One thing he’d learned from Dad: All through history there were stories of good people, decent people, joining together to become a giant unstoppable force. People who would eventually regret what they had done in the name of whatever they called themselves. What were his neighbors capable of doing under that name? Finn recalled Aunt Ev’s warning to Gabi about being discovered: “If they see you, well, you don’t want to know.”

At the very least, they would send him to Albany, like Doc wanted. He couldn’t let that happen. No one was going to stop him from getting to the top of Dorset Peak.

Billie was practically shaking with anger. “You don’t know anything, Evelyn!” She spat the words out like poison.

“Why don’t you enlighten me, Billie? What are you and Doc up to? You must be pleased Beth is out of the way now—maybe you can finally land him for yourself?”

“You’re just like Beth! You can’t see the importance of who we are. What we’re meant to do!”

“Importance? You? Every day you find yourself slipping back and forth in time because you can’t control what little power you have. What grand illusions are you harboring for yourself?”

Finn heard the others approaching behind, fumbling for keys to the locked panel in the floor, and more feet thrumming up the stairs behind the other door. They were trapped!

Well, he wasn’t going to end up in Albany without a fight. He thrust both of his hands out in the air, palms out, and yelled, “Stop it! STOP ARGUING!”

Aunt Billie jumped backward in horror, her mouth open as if ready to scream. She slid down against the wall and cowered, shielding her face with her hands. Finn, Gabi, and Aunt Ev froze in confusion. Finn slowly lowered his arms and looked back at Aunt Ev questioningly, but she seemed as surprised at Billie’s reaction as he was. Finn hadn’t raised his hands in anger—he wasn’t even making a fist—yet Aunt Billie was petrified.

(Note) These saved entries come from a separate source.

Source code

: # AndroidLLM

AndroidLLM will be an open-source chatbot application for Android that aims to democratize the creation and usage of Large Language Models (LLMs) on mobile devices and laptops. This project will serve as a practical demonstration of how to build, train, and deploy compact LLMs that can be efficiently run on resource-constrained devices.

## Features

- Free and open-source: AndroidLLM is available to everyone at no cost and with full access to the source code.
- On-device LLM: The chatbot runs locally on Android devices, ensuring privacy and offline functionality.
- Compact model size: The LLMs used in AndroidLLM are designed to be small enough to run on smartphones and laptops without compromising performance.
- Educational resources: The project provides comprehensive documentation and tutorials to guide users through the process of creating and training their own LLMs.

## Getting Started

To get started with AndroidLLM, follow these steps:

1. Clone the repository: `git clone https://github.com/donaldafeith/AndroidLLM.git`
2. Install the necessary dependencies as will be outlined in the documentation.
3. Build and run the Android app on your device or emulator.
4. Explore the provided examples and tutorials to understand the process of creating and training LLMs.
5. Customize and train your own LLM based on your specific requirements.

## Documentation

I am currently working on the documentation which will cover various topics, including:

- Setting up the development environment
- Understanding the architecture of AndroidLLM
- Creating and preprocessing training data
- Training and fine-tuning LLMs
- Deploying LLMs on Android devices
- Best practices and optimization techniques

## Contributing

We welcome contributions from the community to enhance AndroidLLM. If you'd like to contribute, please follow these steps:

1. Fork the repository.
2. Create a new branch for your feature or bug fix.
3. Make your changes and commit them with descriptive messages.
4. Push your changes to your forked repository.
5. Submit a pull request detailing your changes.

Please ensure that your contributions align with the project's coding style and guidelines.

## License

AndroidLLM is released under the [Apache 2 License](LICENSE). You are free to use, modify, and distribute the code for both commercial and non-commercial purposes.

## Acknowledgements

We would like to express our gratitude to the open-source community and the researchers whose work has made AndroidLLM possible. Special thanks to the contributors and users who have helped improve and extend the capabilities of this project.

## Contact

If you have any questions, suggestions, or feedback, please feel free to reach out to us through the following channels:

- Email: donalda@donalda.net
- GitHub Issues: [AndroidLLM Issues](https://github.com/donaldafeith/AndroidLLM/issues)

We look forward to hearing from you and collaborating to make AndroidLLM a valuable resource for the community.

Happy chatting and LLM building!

He felt awful. Scaring his great-aunts into thinking he was capable of violence was not part of his plan.

“I—I’m sorry. I’m sorry!”

The panel in the floor behind them began to open, and Finn knew he couldn’t wait around to explain himself. They were out of time. He grabbed Gabi’s hand and ran past the cowering Aunt Billie, down the stairs, toward the four illuminated letters at the bottom: EXIT.